Tout doit disparaître ---- Simon Hureau
Alicia et Sabine sont deux
adolescentes vivant dans une bourgade campagnarde mourante. La disparition des
fermes et l’absence de travail poussent les gens à la ville et les magasins
ferment tous peu à peu. Il ne reste que les vieux habitants ou ceux qui n’ont
plus aucun espoir. Alicia et Sabine traînent donc ensemble leur ennui sous le
ciel souvent gris. Il y a bien le jeune José, qui arrive de Paris avec son père
agent immobilier toujours à la recherche de bonnes affaires, et qui plait
beaucoup à Sabine. Mais l’arrivée de Mélusine, jeune fille au style gothique,
va changer à tout jamais leurs vies mais tout est préférable à l’ennui qui
ronge ...
Bande dessinée très noire, le style du dessin, basé sur les tons roses, gris et noirs, est très particulier et convient tout à fait à l’atmosphère déprimante des évènements. De même, la police utilisée pour les bulles ressemble plus à une écriture manuscrite qu’à des caractères d’impression, permettant ainsi d’élever l’histoire à un niveau plus « personnel », un peu comme un journal intime. Effectivement, qui n’a jamais été confronté directement ou indirectement à ces petites villes décrépites et moroses où les habitants semblent s’étioler et où les langues vont bon train car il n’y a rien d’autre à faire ? Le début lent rend particulièrement bien l’ennui qui s’empare des jeunes de la bourgade et on découvre peu à peu ses habitants, certains d’entre d’eux étant relativement bizarres.
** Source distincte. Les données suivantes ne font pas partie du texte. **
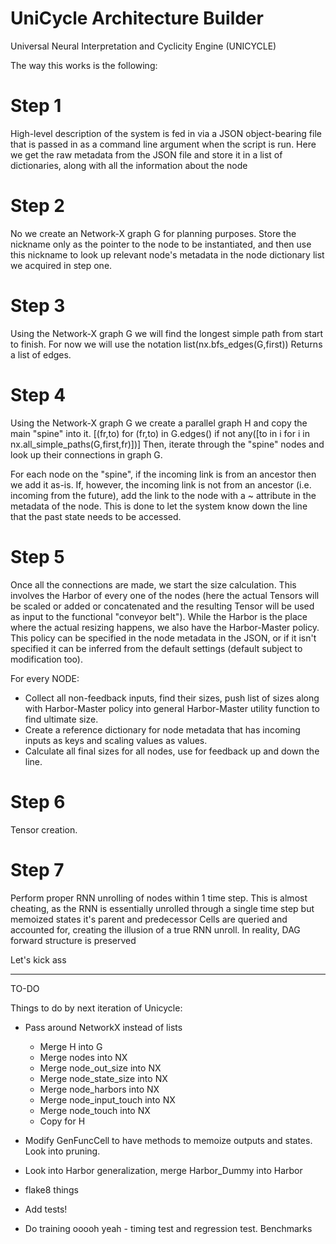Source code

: # UniCycle Architecture Builder
Universal Neural Interpretation and Cyclicity Engine (UNICYCLE)

The way this works is the following:

Step 1
=======
 High-level description of the system is fed in via a JSON object-bearing
 file that is passed in as a command line argument when the script is run.
 Here we get the raw metadata from the JSON file and store it in a list of 
 dictionaries, along with all the information about the node

Step 2
=======
 No we create an Network-X graph G for planning purposes. Store the nickname 
 only as the pointer to the node to be instantiated, and then use this 
 nickname to look up relevant node's metadata in the node dictionary list we 
 acquired in step one.

Step 3
=======
 Using the Network-X graph G we will find the longest simple path from start 
 to finish. For now we will use the notation 
    list(nx.bfs_edges(G,first))
 Returns a list of edges.

Step 4
=======
 Using the Network-X graph G we create a parallel graph H and copy the main "spine" into it. 
    [(fr,to) for (fr,to) in G.edges() if not any([to in i for i in nx.all_simple_paths(G,first,fr)])]
 Then, iterate 
 through the "spine" nodes and look up their connections in graph G.

 For each node on the "spine", if the incoming link is from an ancestor then 
 we add it as-is. If, however, the incoming link is not from an ancestor (i.e. 
 incoming from the future), add the link to the node with a ~ attribute in the
 metadata of the node. This is done to let the system know down the line that 
 the past state needs to be accessed. 
 
Step 5
=======
 Once all the connections are made, we start the size calculation. This 
 involves the Harbor of every one of the nodes (here the actual Tensors will 
 be scaled or added or concatenated and the resulting Tensor will be used as 
 input to the functional "conveyor belt"). While the Harbor is the place where 
 the actual resizing happens, we also have the Harbor-Master policy. This 
 policy can be specified in the node metadata in the JSON, or if it isn't 
 specified it can be inferred from the default settings (default subject to 
 modification too). 

 For every NODE:
 - Collect all non-feedback inputs, find their sizes, push list of sizes along 
 with Harbor-Master policy into general Harbor-Master utility function to find 
 ultimate size. 
 - Create a reference dictionary for node metadata that has incoming inputs as 
 keys and scaling values as values. 
 - Calculate all final sizes for all nodes, use for feedback up and down the 
 line.

Step 6
=======
 Tensor creation.

Step 7
=======
 Perform proper RNN unrolling of nodes within 1 time step. This is almost
 cheating, as the RNN is essentially unrolled through a single time step but
 memoized states it's parent and predecessor Cells are queried and accounted
 for, creating the illusion of a true RNN unroll. In reality, DAG forward 
 structure is preserved

Let's kick ass


-------

TO-DO

Things to do by next iteration of Unicycle:

- Pass around NetworkX instead of lists
	- Merge H into G
	- Merge nodes into NX
	- Merge node_out_size into NX
	- Merge node_state_size into NX
	- Merge node_harbors into NX
	- Merge node_input_touch into NX
	- Merge node_touch into NX
	- Copy for H

- Modify GenFuncCell to have methods to memoize outputs and states. Look into pruning.

- Look into Harbor generalization, merge Harbor_Dummy into Harbor

- flake8 things

- Add tests!

- Do training ooooh yeah - timing test and regression test. Benchmarks


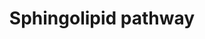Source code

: ---
annotations:
- id: PW:0000197
  parent: classic metabolic pathway
  type: Pathway Ontology
  value: sphingolipid metabolic pathway
authors:
- MaintBot
- Khanspers
- Egonw
- Mkutmon
- DeSl
- LarsEijssen
- Fehrhart
- Marvin M2
citedin:
- link: 10.1194/jlr.M010454
- link: PMC5085087
  title: Long Term Culture of the A549 Cancer Cell Line Promotes Multilamellar Body
    Formation and Differentiation towards an Alveolar Type II Pneumocyte Phenotype
    (2016)
description: The sphingolipid metabolites and genes (with the gene abbreviations shown
  in boxes, or enzyme names where gene names are ambiguous) are given for the condensation
  of serine and palmitoyl-CoA to form 3-ketosphinganine (3-ketoSa) by serine palmitoyltransferase,
  which is reduced to sphinganine (Sa), acylated to dihydroceramides, DHCer, by (DH)Cer
  synthases, and incorporated into more complex DH-sphingolipids (the 1-phosphate,
  DHCerP, sphingomyelins, DHSM, glucosylceramides, DHGlcCer, galactosylceramides,
  DHGalCer, lactosylceramides, DHLacCer, and sulfatides, or desaturated to Cer followed
  by headgroup addition. Also included are a number of the catabolic genes, e.g.,
  sphingomyelinases, SMases, ceramidases, ASAH, sphingosine kinases, for the formation
  of sphinganine 1-phosphate (Sa1P) and sphingosine 1-phosphate (So1P), and phosphatases
  for the reverse reaction and the lyase that cleaves sphingoid base 1-phosphates
  to ethanolamine phosphate (EP), hexadecanal (C16:0al) and hexadecenal (C16:1al).  This
  pathway has been updated with information from Lipidmaps>Sphingolipids [https://lipidmaps.org/resources/pathways/vanted.php].
  Metabolites and proteins from this pathway are coloured orange and have a rounded
  rectangle shape (where an oval shape indicates that the node only occures in the
  LipidMaps pathway). Reactions occurring in the lipidmaps pathways are coloured orange
  (where a dashed line indicates that the reaction only occures in the LipidMaps pathway).
last-edited: 2021-05-27
ndex: a54db076-8b62-11eb-9e72-0ac135e8bacf
organisms:
- Homo sapiens
redirect_from:
- /index.php/Pathway:WP1422
- /instance/WP1422
- /instance/WP1422_rr118359
revision: r118359
schema-jsonld:
- '@context': https://schema.org/
  '@id': https://wikipathways.github.io/pathways/WP1422.html
  '@type': Dataset
  creator:
    '@type': Organization
    name: WikiPathways
  description: The sphingolipid metabolites and genes (with the gene abbreviations
    shown in boxes, or enzyme names where gene names are ambiguous) are given for
    the condensation of serine and palmitoyl-CoA to form 3-ketosphinganine (3-ketoSa)
    by serine palmitoyltransferase, which is reduced to sphinganine (Sa), acylated
    to dihydroceramides, DHCer, by (DH)Cer synthases, and incorporated into more complex
    DH-sphingolipids (the 1-phosphate, DHCerP, sphingomyelins, DHSM, glucosylceramides,
    DHGlcCer, galactosylceramides, DHGalCer, lactosylceramides, DHLacCer, and sulfatides,
    or desaturated to Cer followed by headgroup addition. Also included are a number
    of the catabolic genes, e.g., sphingomyelinases, SMases, ceramidases, ASAH, sphingosine
    kinases, for the formation of sphinganine 1-phosphate (Sa1P) and sphingosine 1-phosphate
    (So1P), and phosphatases for the reverse reaction and the lyase that cleaves sphingoid
    base 1-phosphates to ethanolamine phosphate (EP), hexadecanal (C16:0al) and hexadecenal
    (C16:1al).  This pathway has been updated with information from Lipidmaps>Sphingolipids
    [https://lipidmaps.org/resources/pathways/vanted.php]. Metabolites and proteins
    from this pathway are coloured orange and have a rounded rectangle shape (where
    an oval shape indicates that the node only occures in the LipidMaps pathway).
    Reactions occurring in the lipidmaps pathways are coloured orange (where a dashed
    line indicates that the reaction only occures in the LipidMaps pathway).
  keywords:
  - 3-ketodihydroshpingosine
  - 3-ketosphinganine
  - ACER1
  - ASAH1
  - ASAH2
  - B4GALT6
  - CDase
  - CERK
  - CERT
  - Cer1P
  - CerS1
  - CerS2
  - CerS3
  - CerS4
  - CerS5
  - CerS6
  - Ceramides
  - DEGS1
  - DEGS2
  - DHCer1P
  - DHGlcCer
  - DHLacCer
  - DHSM
  - Dihydroceramide
  - Dihydroceramide desaturase
  - Dihydrosphingosine
  - Ethanolamine phosphate
  - FVT1
  - Fumonisins B1
  - GAL3ST1
  - GBA
  - GBA2
  - GalCer
  - GalCer synthase
  - GlcCer
  - GlcCer synthase
  - Glucosylceramidase
  - KDSR
  - Lactosylceramide
  - PP1
  - PP2A
  - PPAP2A
  - Palmityl-CoA
  - Phosphatase
  - S1P lyase
  - SGMS1
  - SGMS2
  - SGPL1
  - SGPP2
  - SMS1
  - SMS2
  - SPHK1
  - SPHK2
  - SPT1
  - SPT2
  - SPT3
  - Sa 1-phosphate
  - Serine
  - SoP lyase1
  - Sphinganine
  - Sphingomyelin
  - Sphingosine
  - Sphingosine 1-phosphate
  - Sulfatide
  license: CC0
  name: Sphingolipid pathway
seo: CreativeWork
title: Sphingolipid pathway
wpid: WP1422
---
Mais l’histoire va s’accélérer, le drame se noue et la tension va crescendo : les deux lycéennes commencent à découvrir, grâce à Mélusine leur nouvelle amie, les côtés malsains de la vie. On est poussé à tourner les pages, pour savoir ce qui va se passer, l’atmosphère devient oppressante mais cela colle tellement à divers faits réels que cela en est angoissant de voir jusqu’où l’ennui peut entraîner les personnes. On arrive enfin au bout des 200 pages avec perplexité car un parfum de mystère continue à planer. Dans l’ensemble, cette BD est une réussite mais laisse quand même une impression de gêne et de malaise, qui prouve bien que l’auteur maîtrise parfaitement son art, tant au niveau dessin que scénario.